Lithuania
All of the Baltic countries are very proud of their new independence. The student on the right
is holding a Lithuanian flag. I encountered these two on the street in Vilnius, the capital. The
Lithuanians are very outgoing. They have the reputation of being the Italians of the Baltics.
Ethnologic Museum
The Ethnologic Museum in Lithuania has examples of traditional architecture from every region
of the country. Catholicism is the main religion.
Modern Kitchen
A woman in rural Lithuania would have been proud to have a kitchen like this one hundred years ago.
Another Wedding
There were a lot of weddings while I was in the Baltics.
Vintage Car
Even Eastern Europeans consider this fifty-year old Russian car a joke. It is being decorated
for a wedding party.
Deportations
Each of the Baltic countries has a museum of the Soviet Occupation, which lasted fifty years.

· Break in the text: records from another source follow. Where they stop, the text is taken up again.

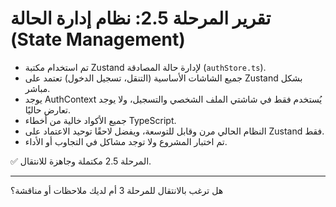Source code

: # تقرير المرحلة 2.5: نظام إدارة الحالة (State Management)

- تم استخدام مكتبة Zustand لإدارة حالة المصادقة (`authStore.ts`).
- جميع الشاشات الأساسية (التنقل، تسجيل الدخول) تعتمد على Zustand بشكل مباشر.
- يوجد AuthContext يُستخدم فقط في شاشتي الملف الشخصي والتسجيل، ولا يوجد تعارض حاليًا.
- جميع الأكواد خالية من أخطاء TypeScript.
- النظام الحالي مرن وقابل للتوسعة، ويفضل لاحقًا توحيد الاعتماد على Zustand فقط.
- تم اختبار المشروع ولا توجد مشاكل في التجاوب أو الأداء.

✅ المرحلة 2.5 مكتملة وجاهزة للانتقال.

---

هل ترغب بالانتقال للمرحلة 3 أم لديك ملاحظات أو مناقشة؟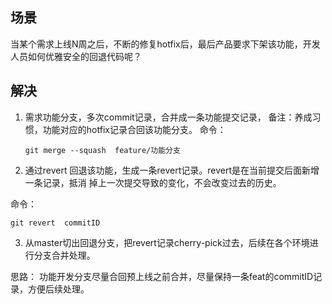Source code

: ## 场景
当某个需求上线N周之后，不断的修复hotfix后，最后产品要求下架该功能，开发人员如何优雅安全的回退代码呢？

## 解决

1. 需求功能分支，多次commit记录，合并成一条功能提交记录，
备注：养成习惯，功能对应的hotfix记录合回该功能分支。
命令：

   `git merge --squash  feature/功能分支`

2. 通过revert 回退该功能，生成一条revert记录。revert是在当前提交后面新增一条记录，抵消
掉上一次提交导致的变化，不会改变过去的历史。

命令：

`git revert  commitID`

3. 从master切出回退分支，把revert记录cherry-pick过去，后续在各个环境进行分支合并处理。

思路： 功能开发分支尽量合回预上线之前合并，尽量保持一条feat的commitID记录，方便后续处理。





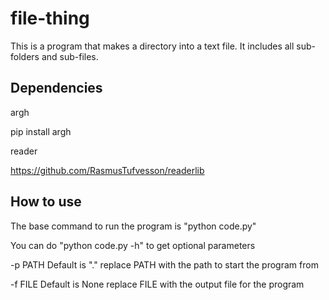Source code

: # file-thing
This is a program that makes a directory into a text file.
It includes all sub-folders and sub-files.

## Dependencies
argh

pip install argh

reader

https://github.com/RasmusTufvesson/readerlib

## How to use
The base command to run the program is "python code.py"

You can do "python code.py -h" to get optional parameters

-p PATH
Default is "."
replace PATH with the path to start the program from

-f FILE
Default is None
replace FILE with the output file for the program
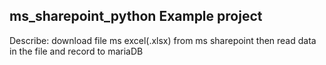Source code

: ## ms_sharepoint_python Example project
Describe: download file ms excel(.xlsx) from ms sharepoint then read data in the file and record to mariaDB
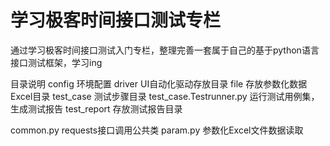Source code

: # 学习极客时间接口测试专栏
通过学习极客时间接口测试入门专栏，整理完善一套属于自己的基于python语言接口测试框架，学习ing

目录说明
config  环境配置
driver  UI自动化驱动存放目录
file  存放参数化数据Excel目录
test_case 测试步骤目录
	test_case.Testrunner.py	 运行测试用例集，生成测试报告
test_report 存放测试报告目录

common.py requests接口调用公共类
param.py  参数化Excel文件数据读取


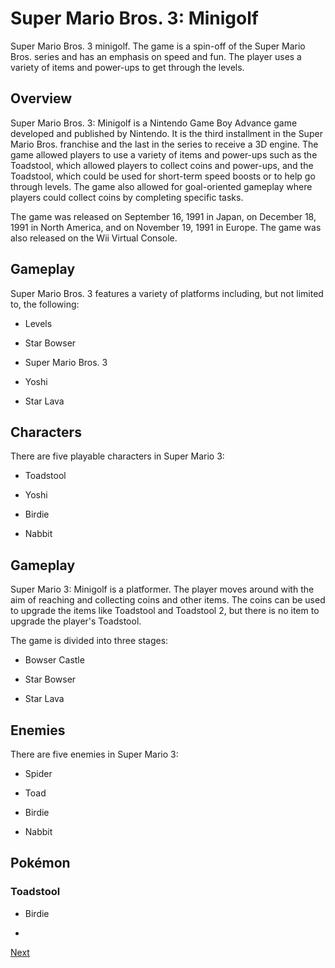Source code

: # Super Mario Bros. 3: Minigolf

Super Mario Bros. 3 minigolf. The game is a spin-off of the Super Mario Bros. series and has an emphasis on speed and fun. The player uses a variety of items and power-ups to get through the levels.

## Overview

Super Mario Bros. 3: Minigolf is a Nintendo Game Boy Advance game developed and published by Nintendo. It is the third installment in the Super Mario Bros. franchise and the last in the series to receive a 3D engine. The game allowed players to use a variety of items and power-ups such as the Toadstool, which allowed players to collect coins and power-ups, and the Toadstool, which could be used for short-term speed boosts or to help go through levels. The game also allowed for goal-oriented gameplay where players could collect coins by completing specific tasks.

The game was released on September 16, 1991 in Japan, on December 18, 1991 in North America, and on November 19, 1991 in Europe. The game was also released on the Wii Virtual Console.

## Gameplay

Super Mario Bros. 3 features a variety of platforms including, but not limited to, the following:

*   Levels

*   Star Bowser

*   Super Mario Bros. 3

*   Yoshi

*   Star Lava

## Characters

There are five playable characters in Super Mario 3:



*   Toadstool

*   Yoshi

*   Birdie

*   Nabbit

## Gameplay

Super Mario 3: Minigolf is a platformer. The player moves around with the aim of reaching and collecting coins and other items. The coins can be used to upgrade the items like Toadstool and Toadstool 2, but there is no item to upgrade the player's Toadstool.

The game is divided into three stages:

*   Bowser Castle

*   Star Bowser

*   Star Lava

## Enemies

There are five enemies in Super Mario 3:

*   Spider

*   Toad

*   Birdie

*   Nabbit

## Pokémon

### Toadstool

*   Birdie

*
[Next](62.md)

Tens of thousands were murdered or deported to Siberia. This is a village of Lithuanians in the
Gulag. Many never returned to their home country.
Partisan Fighters
Partisans fought the occupation up to about 1950, by which time they had been crushed
by the Soviets.
The KGB Prison
The KGB prison in Vilnius is now a museum. It is pretty shocking.
Torture Chamber
This is a straight jacket in a padded torture cell of the prison. I entered
the museum with a noisy group of tourists. The tour proceeded past
the holding cells to the processing room, the prison cells and then the
torture cells. Each step along the way things got quieter. By the time
we got to the execution chamber you could hear a pin drop.
Stalin World
Grutas Park, sometimes referred to as Stalin World, is a open air
museum created by a Lithuanian entrepreneur using sculptures
of Soviet era heroes that had been pulled down with the fall of
communism in 1991. The park is surrounded by a moat, an electric
fence and guard towers, from which loud speakers blare patriotic
socialist music. Performances of socialist opera are put on by a
troupe of Young Pioneers in the evenings, preserving an art form that
can hardly be seen anywhere in the world today.
Lenin
This ten meter statue of Lenin was rescued from the scrap heap
after it had been violently pulled down at the time of independence.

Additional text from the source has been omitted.